> [ACTIVITY]: Count the lines of data below that include "written". Provide only the number.

+ + + +

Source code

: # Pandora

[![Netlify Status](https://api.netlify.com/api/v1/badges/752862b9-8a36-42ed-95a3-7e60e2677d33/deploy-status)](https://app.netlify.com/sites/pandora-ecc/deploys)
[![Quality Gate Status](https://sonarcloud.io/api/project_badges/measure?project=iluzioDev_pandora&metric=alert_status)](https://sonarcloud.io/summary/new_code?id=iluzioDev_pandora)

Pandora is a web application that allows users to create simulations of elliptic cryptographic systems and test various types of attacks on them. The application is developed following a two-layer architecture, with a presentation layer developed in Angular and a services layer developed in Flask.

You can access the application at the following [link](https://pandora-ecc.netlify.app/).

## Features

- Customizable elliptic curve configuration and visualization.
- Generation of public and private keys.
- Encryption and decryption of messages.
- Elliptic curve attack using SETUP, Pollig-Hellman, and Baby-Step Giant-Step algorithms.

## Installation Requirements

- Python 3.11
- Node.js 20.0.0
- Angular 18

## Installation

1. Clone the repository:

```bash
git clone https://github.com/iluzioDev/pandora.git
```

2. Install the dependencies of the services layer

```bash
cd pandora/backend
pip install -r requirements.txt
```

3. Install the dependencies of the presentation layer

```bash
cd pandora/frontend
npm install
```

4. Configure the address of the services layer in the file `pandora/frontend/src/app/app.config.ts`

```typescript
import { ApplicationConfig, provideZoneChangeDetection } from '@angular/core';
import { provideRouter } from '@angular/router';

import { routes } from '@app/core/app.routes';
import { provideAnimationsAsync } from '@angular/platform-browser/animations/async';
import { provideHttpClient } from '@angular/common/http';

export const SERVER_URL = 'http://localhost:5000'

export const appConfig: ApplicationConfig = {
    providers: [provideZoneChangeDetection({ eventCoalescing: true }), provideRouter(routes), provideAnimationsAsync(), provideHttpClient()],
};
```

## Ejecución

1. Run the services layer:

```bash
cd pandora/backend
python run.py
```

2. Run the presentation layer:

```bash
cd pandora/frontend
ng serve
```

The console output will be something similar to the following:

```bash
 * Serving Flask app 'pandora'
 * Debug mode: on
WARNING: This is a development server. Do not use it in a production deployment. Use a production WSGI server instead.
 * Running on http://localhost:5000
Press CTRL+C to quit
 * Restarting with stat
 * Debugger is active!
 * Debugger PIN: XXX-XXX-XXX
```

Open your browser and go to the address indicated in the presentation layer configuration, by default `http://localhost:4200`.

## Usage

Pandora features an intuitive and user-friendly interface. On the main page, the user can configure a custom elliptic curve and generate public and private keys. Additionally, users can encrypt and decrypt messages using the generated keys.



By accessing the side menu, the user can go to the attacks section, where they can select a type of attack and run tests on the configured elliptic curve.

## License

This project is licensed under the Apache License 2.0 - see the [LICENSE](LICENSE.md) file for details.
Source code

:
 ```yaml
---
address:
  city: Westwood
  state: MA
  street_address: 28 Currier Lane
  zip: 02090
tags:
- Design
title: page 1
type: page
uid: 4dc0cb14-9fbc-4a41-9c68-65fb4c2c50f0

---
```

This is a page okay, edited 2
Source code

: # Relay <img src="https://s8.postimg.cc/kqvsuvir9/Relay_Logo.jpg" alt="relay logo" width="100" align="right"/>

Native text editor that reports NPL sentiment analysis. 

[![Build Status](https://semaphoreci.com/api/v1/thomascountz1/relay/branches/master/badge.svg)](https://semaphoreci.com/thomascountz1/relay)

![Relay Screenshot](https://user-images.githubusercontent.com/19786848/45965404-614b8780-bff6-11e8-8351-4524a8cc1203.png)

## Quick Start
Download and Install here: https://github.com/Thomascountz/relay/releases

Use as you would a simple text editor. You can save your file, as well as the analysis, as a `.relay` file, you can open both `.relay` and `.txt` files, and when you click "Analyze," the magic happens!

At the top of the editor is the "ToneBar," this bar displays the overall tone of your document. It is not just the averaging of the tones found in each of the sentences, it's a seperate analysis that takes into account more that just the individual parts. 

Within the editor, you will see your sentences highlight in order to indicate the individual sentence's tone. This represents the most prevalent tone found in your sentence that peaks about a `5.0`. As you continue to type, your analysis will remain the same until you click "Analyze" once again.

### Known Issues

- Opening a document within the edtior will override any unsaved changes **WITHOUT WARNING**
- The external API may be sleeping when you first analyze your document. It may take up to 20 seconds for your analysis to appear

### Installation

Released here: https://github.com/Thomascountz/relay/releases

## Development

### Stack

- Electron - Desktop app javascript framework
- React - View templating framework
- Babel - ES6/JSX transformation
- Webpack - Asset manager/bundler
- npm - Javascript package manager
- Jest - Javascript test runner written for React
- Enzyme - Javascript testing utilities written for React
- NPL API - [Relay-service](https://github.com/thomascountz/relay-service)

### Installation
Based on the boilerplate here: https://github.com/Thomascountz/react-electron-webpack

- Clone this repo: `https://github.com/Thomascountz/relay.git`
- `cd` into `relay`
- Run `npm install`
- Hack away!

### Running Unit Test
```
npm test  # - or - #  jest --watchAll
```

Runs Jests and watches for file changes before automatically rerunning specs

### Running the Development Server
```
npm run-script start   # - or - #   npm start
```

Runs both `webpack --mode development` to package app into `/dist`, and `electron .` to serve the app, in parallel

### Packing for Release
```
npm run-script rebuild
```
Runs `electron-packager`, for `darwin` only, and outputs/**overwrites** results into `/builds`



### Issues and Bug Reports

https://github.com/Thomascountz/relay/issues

+ + + +

> [ANSWER SECTION]: 2